■ BRIEF ■
Copy exactly the lines from the first line of the records below through the line containing "at the top.", including both, and nothing else.

[Collected data]
————————

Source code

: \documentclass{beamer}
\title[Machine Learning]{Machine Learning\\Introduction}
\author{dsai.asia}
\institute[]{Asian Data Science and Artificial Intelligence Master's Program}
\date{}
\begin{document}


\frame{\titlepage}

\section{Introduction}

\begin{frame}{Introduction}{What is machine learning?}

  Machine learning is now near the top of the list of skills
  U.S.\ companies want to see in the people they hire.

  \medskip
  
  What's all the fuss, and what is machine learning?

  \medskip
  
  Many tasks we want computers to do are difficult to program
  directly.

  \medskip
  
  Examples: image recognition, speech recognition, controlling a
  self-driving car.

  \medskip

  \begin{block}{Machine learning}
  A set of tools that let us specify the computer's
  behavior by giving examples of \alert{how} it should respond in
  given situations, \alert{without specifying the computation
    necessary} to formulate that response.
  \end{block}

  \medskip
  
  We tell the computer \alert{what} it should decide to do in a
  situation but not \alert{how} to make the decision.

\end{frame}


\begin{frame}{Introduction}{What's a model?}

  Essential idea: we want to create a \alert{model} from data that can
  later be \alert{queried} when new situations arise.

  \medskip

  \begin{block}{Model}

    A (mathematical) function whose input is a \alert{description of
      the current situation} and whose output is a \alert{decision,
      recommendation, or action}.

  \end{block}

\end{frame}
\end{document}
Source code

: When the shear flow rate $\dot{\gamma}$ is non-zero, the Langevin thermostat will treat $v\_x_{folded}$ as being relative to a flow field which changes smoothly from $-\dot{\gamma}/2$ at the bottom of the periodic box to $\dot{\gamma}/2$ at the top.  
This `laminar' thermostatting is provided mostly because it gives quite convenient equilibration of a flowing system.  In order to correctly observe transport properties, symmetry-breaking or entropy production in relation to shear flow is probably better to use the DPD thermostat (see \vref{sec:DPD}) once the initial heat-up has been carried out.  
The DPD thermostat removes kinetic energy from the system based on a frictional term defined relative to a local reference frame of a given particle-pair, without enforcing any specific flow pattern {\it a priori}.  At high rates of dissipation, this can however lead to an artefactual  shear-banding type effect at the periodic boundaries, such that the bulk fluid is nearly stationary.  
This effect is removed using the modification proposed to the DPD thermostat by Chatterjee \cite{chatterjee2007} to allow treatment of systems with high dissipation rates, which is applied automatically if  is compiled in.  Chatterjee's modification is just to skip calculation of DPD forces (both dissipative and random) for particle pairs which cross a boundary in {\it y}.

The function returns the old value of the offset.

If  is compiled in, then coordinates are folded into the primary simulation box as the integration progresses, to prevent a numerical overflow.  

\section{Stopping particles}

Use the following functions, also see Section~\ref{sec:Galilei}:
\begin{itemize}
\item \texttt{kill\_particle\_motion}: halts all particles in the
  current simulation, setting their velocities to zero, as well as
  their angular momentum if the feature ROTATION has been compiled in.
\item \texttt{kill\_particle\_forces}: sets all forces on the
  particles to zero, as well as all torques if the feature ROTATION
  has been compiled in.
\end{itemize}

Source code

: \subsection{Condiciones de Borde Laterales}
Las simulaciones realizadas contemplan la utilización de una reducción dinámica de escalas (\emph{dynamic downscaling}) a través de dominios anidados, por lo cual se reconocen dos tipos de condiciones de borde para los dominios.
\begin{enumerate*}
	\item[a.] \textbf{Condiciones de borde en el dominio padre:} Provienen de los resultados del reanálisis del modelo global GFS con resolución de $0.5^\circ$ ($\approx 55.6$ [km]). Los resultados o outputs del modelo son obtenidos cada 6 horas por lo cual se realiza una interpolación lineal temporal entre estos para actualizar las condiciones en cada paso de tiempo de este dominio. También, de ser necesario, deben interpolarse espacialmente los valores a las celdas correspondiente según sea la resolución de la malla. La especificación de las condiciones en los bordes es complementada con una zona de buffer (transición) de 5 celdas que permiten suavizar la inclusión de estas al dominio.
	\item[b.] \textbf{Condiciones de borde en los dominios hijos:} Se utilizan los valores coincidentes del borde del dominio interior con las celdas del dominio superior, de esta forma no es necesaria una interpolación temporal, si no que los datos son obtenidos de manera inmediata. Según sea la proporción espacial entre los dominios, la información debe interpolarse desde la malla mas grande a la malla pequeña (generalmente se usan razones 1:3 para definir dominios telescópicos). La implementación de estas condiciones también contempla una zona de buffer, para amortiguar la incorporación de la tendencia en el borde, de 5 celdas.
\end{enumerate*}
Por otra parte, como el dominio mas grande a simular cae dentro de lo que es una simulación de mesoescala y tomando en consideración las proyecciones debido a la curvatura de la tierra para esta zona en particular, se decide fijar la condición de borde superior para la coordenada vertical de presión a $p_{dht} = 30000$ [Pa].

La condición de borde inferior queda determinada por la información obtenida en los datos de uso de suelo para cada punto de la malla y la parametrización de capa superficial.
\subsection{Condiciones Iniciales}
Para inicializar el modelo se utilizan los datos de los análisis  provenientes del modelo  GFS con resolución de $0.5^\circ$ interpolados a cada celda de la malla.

————————

■ EXERCISE RESPONSE ■
Source code

: \documentclass{beamer}
\title[Machine Learning]{Machine Learning\\Introduction}
\author{dsai.asia}
\institute[]{Asian Data Science and Artificial Intelligence Master's Program}
\date{}
\begin{document}


\frame{\titlepage}

\section{Introduction}

\begin{frame}{Introduction}{What is machine learning?}

  Machine learning is now near the top of the list of skills
  U.S.\ companies want to see in the people they hire.

  \medskip
  
  What's all the fuss, and what is machine learning?

  \medskip
  
  Many tasks we want computers to do are difficult to program
  directly.

  \medskip
  
  Examples: image recognition, speech recognition, controlling a
  self-driving car.

  \medskip

  \begin{block}{Machine learning}
  A set of tools that let us specify the computer's
  behavior by giving examples of \alert{how} it should respond in
  given situations, \alert{without specifying the computation
    necessary} to formulate that response.
  \end{block}

  \medskip
  
  We tell the computer \alert{what} it should decide to do in a
  situation but not \alert{how} to make the decision.

\end{frame}


\begin{frame}{Introduction}{What's a model?}

  Essential idea: we want to create a \alert{model} from data that can
  later be \alert{queried} when new situations arise.

  \medskip

  \begin{block}{Model}

    A (mathematical) function whose input is a \alert{description of
      the current situation} and whose output is a \alert{decision,
      recommendation, or action}.

  \end{block}

\end{frame}
\end{document}
Source code

: When the shear flow rate $\dot{\gamma}$ is non-zero, the Langevin thermostat will treat $v\_x_{folded}$ as being relative to a flow field which changes smoothly from $-\dot{\gamma}/2$ at the bottom of the periodic box to $\dot{\gamma}/2$ at the top.  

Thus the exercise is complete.